● PROBLEM TO SOLVE: Copy nothing but the lines from the opening of the entries through the line that contains "non ambiguë quand", exactly as written. Drop the pictures.

● Extracted records:
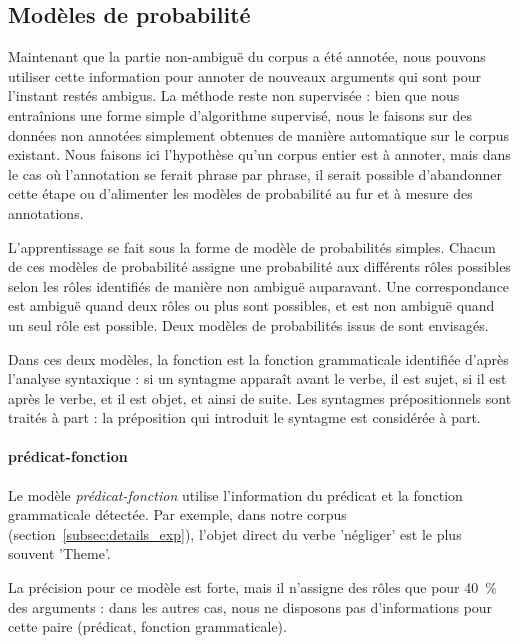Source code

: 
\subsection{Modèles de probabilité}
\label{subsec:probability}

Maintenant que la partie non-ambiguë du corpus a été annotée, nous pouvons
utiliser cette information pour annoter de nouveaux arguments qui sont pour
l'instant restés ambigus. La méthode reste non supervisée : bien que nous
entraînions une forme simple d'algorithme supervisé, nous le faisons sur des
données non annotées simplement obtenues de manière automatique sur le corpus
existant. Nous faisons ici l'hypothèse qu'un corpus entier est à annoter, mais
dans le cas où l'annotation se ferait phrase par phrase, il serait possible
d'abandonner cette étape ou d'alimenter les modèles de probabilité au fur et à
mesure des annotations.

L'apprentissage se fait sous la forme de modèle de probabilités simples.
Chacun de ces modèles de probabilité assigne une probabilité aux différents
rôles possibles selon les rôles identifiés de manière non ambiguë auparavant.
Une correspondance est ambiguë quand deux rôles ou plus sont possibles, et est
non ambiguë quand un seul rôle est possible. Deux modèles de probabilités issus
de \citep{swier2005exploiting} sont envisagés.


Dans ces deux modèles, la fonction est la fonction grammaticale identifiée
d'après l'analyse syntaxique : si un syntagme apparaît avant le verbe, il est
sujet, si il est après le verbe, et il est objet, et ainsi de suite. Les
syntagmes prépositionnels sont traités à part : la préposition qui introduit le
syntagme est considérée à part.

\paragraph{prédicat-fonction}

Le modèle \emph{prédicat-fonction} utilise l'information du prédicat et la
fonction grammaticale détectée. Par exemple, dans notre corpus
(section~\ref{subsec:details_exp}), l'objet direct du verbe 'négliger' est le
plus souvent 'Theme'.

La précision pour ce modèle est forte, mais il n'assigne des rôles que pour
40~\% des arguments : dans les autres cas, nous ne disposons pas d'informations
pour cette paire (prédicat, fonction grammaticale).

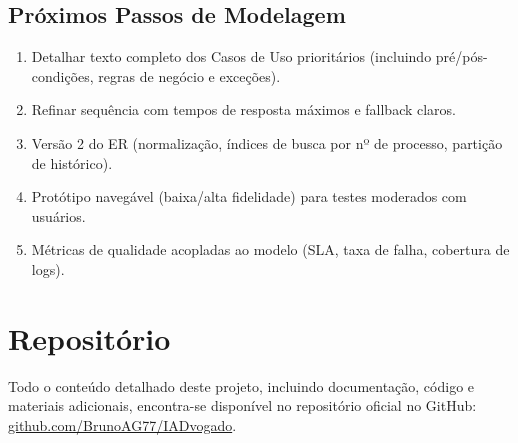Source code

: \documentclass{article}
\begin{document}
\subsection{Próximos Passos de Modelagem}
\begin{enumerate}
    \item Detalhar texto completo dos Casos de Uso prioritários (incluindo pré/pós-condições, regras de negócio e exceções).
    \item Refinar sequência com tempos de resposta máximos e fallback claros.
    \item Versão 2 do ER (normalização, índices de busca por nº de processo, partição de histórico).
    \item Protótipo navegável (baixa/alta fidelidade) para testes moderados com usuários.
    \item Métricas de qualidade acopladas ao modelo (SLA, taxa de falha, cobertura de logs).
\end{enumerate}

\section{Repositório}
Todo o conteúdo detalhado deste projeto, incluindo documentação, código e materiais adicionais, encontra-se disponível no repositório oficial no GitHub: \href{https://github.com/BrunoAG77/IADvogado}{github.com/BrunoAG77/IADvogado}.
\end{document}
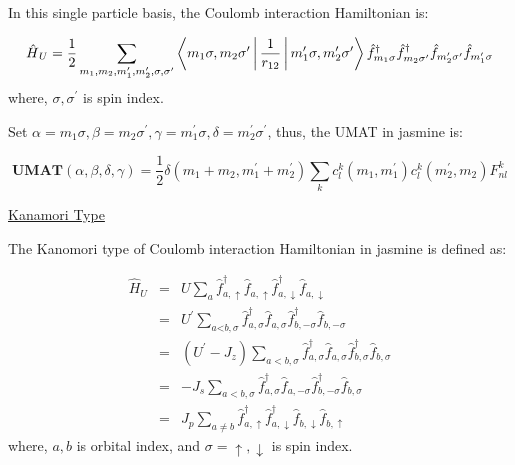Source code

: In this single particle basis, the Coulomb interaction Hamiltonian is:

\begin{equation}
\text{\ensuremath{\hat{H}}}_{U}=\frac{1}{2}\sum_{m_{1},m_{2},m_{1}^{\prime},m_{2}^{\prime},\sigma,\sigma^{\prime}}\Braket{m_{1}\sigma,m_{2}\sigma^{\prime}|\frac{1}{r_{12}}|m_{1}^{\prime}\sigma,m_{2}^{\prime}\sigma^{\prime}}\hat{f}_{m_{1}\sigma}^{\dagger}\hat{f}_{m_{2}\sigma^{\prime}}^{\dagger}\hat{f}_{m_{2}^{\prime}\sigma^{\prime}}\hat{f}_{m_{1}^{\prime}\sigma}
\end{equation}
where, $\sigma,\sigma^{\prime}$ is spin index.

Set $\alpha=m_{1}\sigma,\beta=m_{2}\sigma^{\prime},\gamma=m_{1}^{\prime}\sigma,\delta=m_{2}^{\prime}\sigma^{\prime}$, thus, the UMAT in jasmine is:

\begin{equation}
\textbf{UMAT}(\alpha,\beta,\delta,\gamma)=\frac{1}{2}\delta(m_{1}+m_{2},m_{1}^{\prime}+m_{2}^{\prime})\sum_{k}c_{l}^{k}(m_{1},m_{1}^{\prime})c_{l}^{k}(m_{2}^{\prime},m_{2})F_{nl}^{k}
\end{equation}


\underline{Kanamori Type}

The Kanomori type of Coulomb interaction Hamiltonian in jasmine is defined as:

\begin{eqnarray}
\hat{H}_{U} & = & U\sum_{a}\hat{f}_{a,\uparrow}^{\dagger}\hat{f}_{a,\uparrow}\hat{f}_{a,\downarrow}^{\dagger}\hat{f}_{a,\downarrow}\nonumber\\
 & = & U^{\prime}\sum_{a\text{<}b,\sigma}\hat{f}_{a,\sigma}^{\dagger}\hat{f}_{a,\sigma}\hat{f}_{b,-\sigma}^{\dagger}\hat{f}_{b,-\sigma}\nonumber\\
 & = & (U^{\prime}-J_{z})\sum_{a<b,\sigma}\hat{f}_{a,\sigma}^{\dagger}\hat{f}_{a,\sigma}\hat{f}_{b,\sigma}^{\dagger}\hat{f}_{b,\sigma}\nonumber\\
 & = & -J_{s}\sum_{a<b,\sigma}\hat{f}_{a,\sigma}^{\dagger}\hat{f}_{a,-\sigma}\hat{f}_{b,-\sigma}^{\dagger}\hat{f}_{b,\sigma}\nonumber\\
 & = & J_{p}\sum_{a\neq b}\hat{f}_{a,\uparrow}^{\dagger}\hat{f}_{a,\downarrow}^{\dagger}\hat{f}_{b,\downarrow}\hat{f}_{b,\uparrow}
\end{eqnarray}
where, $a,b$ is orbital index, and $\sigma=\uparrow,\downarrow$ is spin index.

● ANSWER TO THE PROBLEM:
Source code

: 
\subsection{Modèles de probabilité}
\label{subsec:probability}

Maintenant que la partie non-ambiguë du corpus a été annotée, nous pouvons
utiliser cette information pour annoter de nouveaux arguments qui sont pour
l'instant restés ambigus. La méthode reste non supervisée : bien que nous
entraînions une forme simple d'algorithme supervisé, nous le faisons sur des
données non annotées simplement obtenues de manière automatique sur le corpus
existant. Nous faisons ici l'hypothèse qu'un corpus entier est à annoter, mais
dans le cas où l'annotation se ferait phrase par phrase, il serait possible
d'abandonner cette étape ou d'alimenter les modèles de probabilité au fur et à
mesure des annotations.

L'apprentissage se fait sous la forme de modèle de probabilités simples.
Chacun de ces modèles de probabilité assigne une probabilité aux différents
rôles possibles selon les rôles identifiés de manière non ambiguë auparavant.
Une correspondance est ambiguë quand deux rôles ou plus sont possibles, et est
non ambiguë quand un seul rôle est possible. Deux modèles de probabilités issus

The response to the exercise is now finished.